> _TASK TO COMPLETE_:
Scan the entries below, and for each line that includes the word "TIMESTAMP", make a copy.
SUPPLIED MATERIAL START
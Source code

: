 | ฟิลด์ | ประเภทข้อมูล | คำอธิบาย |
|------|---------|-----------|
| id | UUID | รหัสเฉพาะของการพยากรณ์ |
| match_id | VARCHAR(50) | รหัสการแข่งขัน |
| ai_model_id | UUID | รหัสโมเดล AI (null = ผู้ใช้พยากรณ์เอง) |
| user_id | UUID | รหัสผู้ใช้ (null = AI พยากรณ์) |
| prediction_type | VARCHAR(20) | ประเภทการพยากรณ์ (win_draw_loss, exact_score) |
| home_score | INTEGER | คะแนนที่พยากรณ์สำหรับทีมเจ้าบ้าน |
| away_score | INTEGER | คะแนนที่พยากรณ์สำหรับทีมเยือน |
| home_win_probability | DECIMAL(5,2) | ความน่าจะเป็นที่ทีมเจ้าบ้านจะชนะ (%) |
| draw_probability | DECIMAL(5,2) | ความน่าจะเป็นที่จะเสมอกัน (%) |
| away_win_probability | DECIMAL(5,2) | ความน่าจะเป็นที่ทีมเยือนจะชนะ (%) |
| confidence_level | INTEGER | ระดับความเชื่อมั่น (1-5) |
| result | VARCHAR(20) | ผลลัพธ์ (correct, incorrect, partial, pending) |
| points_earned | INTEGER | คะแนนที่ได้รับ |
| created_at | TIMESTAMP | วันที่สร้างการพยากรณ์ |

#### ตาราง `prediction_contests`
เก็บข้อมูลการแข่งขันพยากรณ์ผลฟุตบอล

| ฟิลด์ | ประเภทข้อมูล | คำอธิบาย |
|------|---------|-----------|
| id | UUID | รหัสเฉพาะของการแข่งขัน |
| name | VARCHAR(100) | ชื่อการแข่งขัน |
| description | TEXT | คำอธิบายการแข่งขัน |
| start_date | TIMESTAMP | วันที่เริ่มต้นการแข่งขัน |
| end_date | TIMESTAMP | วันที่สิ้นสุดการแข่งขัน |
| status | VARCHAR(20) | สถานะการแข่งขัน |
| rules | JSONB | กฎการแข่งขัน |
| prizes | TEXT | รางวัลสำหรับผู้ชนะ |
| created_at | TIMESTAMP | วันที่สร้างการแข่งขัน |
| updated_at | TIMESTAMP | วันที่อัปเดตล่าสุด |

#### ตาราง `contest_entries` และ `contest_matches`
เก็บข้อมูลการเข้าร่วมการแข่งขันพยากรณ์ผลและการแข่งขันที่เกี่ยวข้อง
SUPPLIED MATERIAL END
> _RESULT OF THIS EXERCISE_:
| created_at | TIMESTAMP | วันที่สร้างการพยากรณ์ |
| start_date | TIMESTAMP | วันที่เริ่มต้นการแข่งขัน |
| end_date | TIMESTAMP | วันที่สิ้นสุดการแข่งขัน |
| created_at | TIMESTAMP | วันที่สร้างการแข่งขัน |
| updated_at | TIMESTAMP | วันที่อัปเดตล่าสุด |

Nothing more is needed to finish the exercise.